第9章 荒野を歩け[帝統]
つむぎが連れてこられたのは、人気のない静かな路地だった。見るからに治安が悪そうで、これぞ“アンダーグラウンド”って感じの。
「これが、“アングラ”……。」
「あれぇ?おねぇさんちょっと怖かったりする?」
「いや、初めてで……」
「じゃあ初挑戦だぁー!行っくぞぉ!」なんて気楽に手を引くけれど、つむぎの手は手汗でぬるぬるである。
飴村さんが手馴れた手つきで治安の悪そうな店の扉を開くと、音と煙が一気に襲ってきた。
モワモワとタバコの煙で霞んで見える客席に、男達の低い大きな声。それから何かがジャラジャラと転がる音。

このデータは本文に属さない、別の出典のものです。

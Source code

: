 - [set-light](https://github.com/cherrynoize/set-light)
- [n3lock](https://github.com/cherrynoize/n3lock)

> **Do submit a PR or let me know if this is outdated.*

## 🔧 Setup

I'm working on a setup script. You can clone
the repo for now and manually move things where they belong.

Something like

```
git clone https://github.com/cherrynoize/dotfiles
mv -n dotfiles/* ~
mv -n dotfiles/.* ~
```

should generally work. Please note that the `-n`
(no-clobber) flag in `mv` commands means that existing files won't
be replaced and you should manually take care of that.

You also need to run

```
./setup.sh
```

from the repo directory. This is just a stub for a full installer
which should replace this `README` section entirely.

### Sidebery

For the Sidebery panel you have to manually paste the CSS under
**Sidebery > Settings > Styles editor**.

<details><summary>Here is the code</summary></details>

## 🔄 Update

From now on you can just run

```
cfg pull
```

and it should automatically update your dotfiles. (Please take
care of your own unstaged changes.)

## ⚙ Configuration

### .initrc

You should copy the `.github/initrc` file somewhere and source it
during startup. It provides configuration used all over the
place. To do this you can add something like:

どう見てもめちゃくちゃ治安悪い。あとめちゃくちゃ肺に悪そう。
「帝統、最近よくこの賭場居るんだよ。」
「こーいうとこで…」
友人の遊び場を初めて知ったつむぎは、少しドキドキした。
「んー、帝統はー、あーっ!いたいた!!」
「えっ」
飴村さんの目の先には、確かに帝統が居た。
人だかりの中心で、机の上をギラギラと睨みつけていた。
その時見た有栖川帝統という男は、つむぎが見た中で1番、楽しそうだった。
健康に悪そうな煙の中、頬を赤くそめて、汗もダラダラかいて、髪をかきあげて、煙を吐いて。笑ったりする。怒ったりする。唇を噛んだりする。歌い出したりもする。
傍から見たら滑稽な姿だ。
獣みたいに品もへったくれも無い、本能だけの塊。
それでもつむぎはその姿から目を離すことはできなかった。
楽しい!楽しい!楽しい!
俺はここに生きている!生きている!!
ただそう叫ぶ、ただそれだけを生きる魂の獣に、つむぎには見えた。
「……」
言葉が出ない。
つむぎは、今初めて有栖川帝統という男を見た気さえする。
「ねぇおねーさん、声かける?」
「い、いいです。……かけちゃ、ダメな気がする。」
「気迫っての?すっごいよねぇ。」
「初めて、見ました。」
胸が破裂しそうだった。鼓動が強く打ち返してくる。全身が心臓になったみたいだ。
「こんなにも、生きてるなんて。」
立ち尽くすつむぎの前で、帝統は叫ぶ。
「今度は、俺の命をかけろうじゃねぇの!!」
「うわ、バカだなぁ。」
カッコイイと、思った。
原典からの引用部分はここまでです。